EXERCISE DETAILS → The stretch from the line with "ID Genre Age" through the line with "Créer un vecteur" in the records below: write it out exactly, and nothing else.

Stored records
----
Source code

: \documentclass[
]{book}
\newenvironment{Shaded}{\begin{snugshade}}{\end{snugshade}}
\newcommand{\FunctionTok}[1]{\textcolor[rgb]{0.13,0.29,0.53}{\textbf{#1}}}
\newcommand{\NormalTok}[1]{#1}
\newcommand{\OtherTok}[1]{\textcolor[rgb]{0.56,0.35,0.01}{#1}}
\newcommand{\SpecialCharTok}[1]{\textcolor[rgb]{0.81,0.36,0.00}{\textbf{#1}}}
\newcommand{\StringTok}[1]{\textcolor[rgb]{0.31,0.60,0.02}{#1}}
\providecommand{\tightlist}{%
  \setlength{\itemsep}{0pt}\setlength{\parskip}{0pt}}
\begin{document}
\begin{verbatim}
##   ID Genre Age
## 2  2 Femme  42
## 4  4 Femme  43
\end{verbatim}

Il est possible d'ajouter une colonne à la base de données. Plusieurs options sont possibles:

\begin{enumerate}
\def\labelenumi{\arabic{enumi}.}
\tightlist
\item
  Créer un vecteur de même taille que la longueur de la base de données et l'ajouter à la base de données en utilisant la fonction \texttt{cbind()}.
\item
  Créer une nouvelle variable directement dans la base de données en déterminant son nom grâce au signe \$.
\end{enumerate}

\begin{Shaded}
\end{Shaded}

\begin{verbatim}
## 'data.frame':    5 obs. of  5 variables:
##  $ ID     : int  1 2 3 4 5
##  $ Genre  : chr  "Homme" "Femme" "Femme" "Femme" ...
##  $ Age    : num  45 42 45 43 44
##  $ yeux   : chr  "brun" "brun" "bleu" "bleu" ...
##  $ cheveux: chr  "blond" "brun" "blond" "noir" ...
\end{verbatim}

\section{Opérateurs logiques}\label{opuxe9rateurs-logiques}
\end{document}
----
SOLUTION FOR THIS PROBLEM →
##   ID Genre Age
## 2  2 Femme  42
## 4  4 Femme  43
\end{verbatim}

Il est possible d'ajouter une colonne à la base de données. Plusieurs options sont possibles:

\begin{enumerate}
\def\labelenumi{\arabic{enumi}.}
\tightlist
\item
  Créer un vecteur de même taille que la longueur de la base de données et l'ajouter à la base de données en utilisant la fonction \texttt{cbind()}.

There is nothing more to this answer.